Seamless Transactions on Nirvana’s Distinctive Reserve-backed Floor
With the fast growth of crypto markets, questions are rising on whether these computer code-based projects have a working insurance policy or a backstop of last resort. Also, are these projects able to work on their own, free from external support and how truly decentralized are they?
Borrowing a leaf from the centralized financial institutions, a reserve asset is the asset used to store excess monetary energy across time. With a reserve-backed floor, projects can go beyond the normal offerings of blockchain entities and offer secure real-time payments and settlements system. A seamless payments infrastructure ensures your funds are available immediately to cater for your pending needs such as paying for utility bills.
Nirvana, a twin system of algorithmic wealth and ultra-low-risk stablecoin on the Solana network is taking this approach a notch higher with their reserve-backed rising floor strategy.
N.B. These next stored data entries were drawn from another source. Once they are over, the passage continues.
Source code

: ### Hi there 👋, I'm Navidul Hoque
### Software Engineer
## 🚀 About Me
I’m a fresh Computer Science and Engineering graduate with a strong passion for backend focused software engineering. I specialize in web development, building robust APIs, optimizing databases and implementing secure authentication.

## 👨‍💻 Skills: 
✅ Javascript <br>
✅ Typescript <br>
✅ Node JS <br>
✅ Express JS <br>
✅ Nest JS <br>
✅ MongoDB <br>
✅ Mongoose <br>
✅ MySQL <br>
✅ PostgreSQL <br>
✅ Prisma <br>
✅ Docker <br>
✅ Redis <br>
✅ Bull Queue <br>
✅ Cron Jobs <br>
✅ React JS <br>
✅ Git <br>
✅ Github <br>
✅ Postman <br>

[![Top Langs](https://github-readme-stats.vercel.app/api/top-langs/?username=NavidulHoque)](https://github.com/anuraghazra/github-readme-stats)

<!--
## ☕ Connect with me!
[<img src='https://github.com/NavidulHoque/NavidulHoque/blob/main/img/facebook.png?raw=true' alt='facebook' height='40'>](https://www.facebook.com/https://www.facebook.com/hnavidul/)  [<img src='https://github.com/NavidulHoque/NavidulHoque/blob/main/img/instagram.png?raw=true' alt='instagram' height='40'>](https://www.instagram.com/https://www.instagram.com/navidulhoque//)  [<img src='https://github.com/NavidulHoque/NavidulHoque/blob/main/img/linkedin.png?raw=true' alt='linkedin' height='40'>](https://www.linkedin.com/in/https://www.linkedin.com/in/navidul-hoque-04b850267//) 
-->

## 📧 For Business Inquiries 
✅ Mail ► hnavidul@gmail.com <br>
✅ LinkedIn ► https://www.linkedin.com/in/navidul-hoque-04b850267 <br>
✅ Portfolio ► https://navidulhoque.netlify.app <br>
The protocol produces the $ANA token – an algorithmic metastable token that serves as a store of wealth and the $NIRV token – a decentralized superstable store of value.
How Nirvana’s Reserve-backed Rising Floor Works
The Nirvana protocol owns $ANA’s liquidity such that when $ANA is purchased through the protocol’s central automated market maker (AMM), liquidity gets locked into the AMM. This creates a sell-depth for sales of $ANA tokens back to the AMM ensuring that no liquidity is rented from liquidity providers (LPs).
A unique price curve of this AMM encodes the reserve backing for $ANA ensuring that the token’s minimum price is at the floor. Putting it simply, the AMM allocates liquidity at the floor price for all $ANA tokens. The mechanism is crucial for the growth of the project as the backing for each $ANA token endows 1 $ANA with a certain intrinsic value, thereby, the protocol can always buy and burn 1 $ANA token for that value.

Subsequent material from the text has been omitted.